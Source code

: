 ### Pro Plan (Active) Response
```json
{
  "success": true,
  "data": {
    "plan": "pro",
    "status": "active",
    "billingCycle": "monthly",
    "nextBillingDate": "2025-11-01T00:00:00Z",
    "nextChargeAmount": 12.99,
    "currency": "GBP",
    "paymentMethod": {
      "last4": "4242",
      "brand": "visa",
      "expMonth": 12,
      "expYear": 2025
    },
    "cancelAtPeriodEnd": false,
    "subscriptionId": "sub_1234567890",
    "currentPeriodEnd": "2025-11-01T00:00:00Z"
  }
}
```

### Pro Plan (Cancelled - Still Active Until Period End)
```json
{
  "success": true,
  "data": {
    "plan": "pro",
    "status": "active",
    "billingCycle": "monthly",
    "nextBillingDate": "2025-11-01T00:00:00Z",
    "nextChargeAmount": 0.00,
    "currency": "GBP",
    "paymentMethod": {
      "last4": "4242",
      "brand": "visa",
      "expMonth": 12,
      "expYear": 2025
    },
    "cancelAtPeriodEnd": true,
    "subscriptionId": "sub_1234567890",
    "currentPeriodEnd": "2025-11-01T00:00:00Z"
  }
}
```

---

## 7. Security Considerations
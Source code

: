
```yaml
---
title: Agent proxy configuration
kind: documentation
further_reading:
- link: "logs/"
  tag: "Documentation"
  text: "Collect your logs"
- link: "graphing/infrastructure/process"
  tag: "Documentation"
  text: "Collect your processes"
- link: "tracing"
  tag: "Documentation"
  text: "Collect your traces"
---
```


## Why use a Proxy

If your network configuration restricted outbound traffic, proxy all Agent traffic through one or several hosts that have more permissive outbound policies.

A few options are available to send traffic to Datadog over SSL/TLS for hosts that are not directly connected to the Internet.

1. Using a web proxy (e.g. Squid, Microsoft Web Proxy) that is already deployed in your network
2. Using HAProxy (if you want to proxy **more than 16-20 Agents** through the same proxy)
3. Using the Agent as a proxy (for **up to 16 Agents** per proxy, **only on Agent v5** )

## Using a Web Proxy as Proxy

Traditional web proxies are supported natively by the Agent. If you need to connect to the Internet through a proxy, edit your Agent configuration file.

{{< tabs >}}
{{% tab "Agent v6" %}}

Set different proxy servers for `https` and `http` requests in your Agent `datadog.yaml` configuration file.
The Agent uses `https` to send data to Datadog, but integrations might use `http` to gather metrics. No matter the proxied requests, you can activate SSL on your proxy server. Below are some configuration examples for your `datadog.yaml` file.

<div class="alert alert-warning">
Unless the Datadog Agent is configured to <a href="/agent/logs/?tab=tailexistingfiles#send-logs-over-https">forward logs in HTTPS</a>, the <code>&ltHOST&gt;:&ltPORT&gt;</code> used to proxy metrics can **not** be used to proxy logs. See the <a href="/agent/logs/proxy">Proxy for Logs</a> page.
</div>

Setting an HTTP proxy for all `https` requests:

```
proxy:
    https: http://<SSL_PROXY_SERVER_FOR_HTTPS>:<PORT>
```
* * * * * * *
[PROBLEM TO SOLVE]
Look for "through" in each line of the material, then copy the lines where it is found.

[SOLUTION TO THE EXERCISE]
If your network configuration restricted outbound traffic, proxy all Agent traffic through one or several hosts that have more permissive outbound policies.
2. Using HAProxy (if you want to proxy **more than 16-20 Agents** through the same proxy)
Traditional web proxies are supported natively by the Agent. If you need to connect to the Internet through a proxy, edit your Agent configuration file.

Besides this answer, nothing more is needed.